At the Maxwell School, O'Keefe created a series of lectures, some of which may give hints as to his style of managing NASA.

For instance, in his course on managing innovation, "professor" O'Keefe suggested that bureaucratic barriers at large organizations are steeped in "management isolation" and have an "intolerance of fanatics." He suggested that a formula for innovation is to have atmosphere and vision; orientation to the market; and engage in "skunk works" type of research and development concepts.

O'Keefe's lesson plans point out that managing by incrementalism avoids "bolt out of the blue" expectations. Overall, management must adopt flexibility, freeze planning only for strategic decisions; specify broad performance goals; and maintain a portfolio strategy.

In his teachings at the Maxwell School, O'Keefe pulled together themes for success in the art of high-tech management. Those themes include having business focus, adaptability, organization cohesion, entrepreneurial culture, and a sense of integrity.

The challenge, his lecture notes suggest, is to create an organization that kills off the dinosaurs. There is also need to promote an atmosphere of creativity, one in which a little chaos never hurts.

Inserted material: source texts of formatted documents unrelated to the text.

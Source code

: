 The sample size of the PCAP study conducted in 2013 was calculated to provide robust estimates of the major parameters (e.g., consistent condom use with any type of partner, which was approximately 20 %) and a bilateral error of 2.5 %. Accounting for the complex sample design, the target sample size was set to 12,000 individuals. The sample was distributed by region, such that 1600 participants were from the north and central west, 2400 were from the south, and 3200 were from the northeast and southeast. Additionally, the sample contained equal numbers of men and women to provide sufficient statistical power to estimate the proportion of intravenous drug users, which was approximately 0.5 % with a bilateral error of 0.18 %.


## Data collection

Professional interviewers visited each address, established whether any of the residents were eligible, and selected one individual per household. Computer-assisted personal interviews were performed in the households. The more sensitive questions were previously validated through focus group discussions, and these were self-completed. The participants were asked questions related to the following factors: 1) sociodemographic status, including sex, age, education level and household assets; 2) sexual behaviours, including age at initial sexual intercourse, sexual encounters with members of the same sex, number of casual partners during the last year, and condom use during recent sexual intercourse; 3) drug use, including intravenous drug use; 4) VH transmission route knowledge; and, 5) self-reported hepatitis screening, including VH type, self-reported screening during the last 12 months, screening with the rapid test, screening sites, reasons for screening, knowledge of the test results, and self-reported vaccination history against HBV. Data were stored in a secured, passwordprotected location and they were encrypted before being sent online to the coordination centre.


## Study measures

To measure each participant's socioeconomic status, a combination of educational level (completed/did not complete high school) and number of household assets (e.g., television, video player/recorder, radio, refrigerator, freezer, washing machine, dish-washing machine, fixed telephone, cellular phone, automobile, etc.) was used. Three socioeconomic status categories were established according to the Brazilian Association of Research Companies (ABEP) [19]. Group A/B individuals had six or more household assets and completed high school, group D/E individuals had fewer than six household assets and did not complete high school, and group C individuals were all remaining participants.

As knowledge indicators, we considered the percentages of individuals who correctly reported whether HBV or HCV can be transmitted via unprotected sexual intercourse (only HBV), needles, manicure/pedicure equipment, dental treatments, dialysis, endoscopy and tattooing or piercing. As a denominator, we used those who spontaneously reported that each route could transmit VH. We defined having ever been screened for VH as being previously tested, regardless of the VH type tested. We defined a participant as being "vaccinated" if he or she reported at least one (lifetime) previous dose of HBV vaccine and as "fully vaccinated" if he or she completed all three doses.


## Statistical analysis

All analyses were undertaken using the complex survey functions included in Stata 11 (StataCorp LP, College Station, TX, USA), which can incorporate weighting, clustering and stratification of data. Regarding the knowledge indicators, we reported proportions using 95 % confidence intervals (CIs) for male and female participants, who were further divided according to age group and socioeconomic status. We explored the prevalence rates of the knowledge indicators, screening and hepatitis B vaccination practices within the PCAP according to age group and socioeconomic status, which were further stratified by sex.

In this management area, O'Keefe quotes former NASA Administrator James Webb. It was Webb that guided the agency in its early days and spearheaded the shaping of the Apollo program, and said: "We were required to fly our administrative machine in a turbulent environment, and... a certain level of organizational instability was essential if NASA was not to lose control."

Public service duties

O'Keefe has close ties with U.S. Vice President Dick Cheney, thanks to his taking part in a Pentagon management team when Cheney was Defense secretary in the senior Bush White House days. Furthermore, he was appointed Secretary of the Navy by President George Bush in 1992 and had been comptroller for the Department of Defense in that administration.

In 1993, then President Bush and then Secretary Cheney presented O'Keefe the Distinguished Public Service Award. He was also the recipient of the Department of the Navy's Public Service Award in December 2000.

O'Keefe served on the U.S. Senate Committee on Appropriations staff for eight years, and was Staff Director of the Defense Appropriations Subcommittee. His public service began in 1978 upon selection as a Presidential Management Intern.

He is the author of several journal articles, and contributing author of Keeping the Edge: Managing Defense for the Future, released in October 2000, and in 1998, co-authored The Defense Industry in the Post-Cold War Era: Corporate Strategies and Public Policy Perspectives.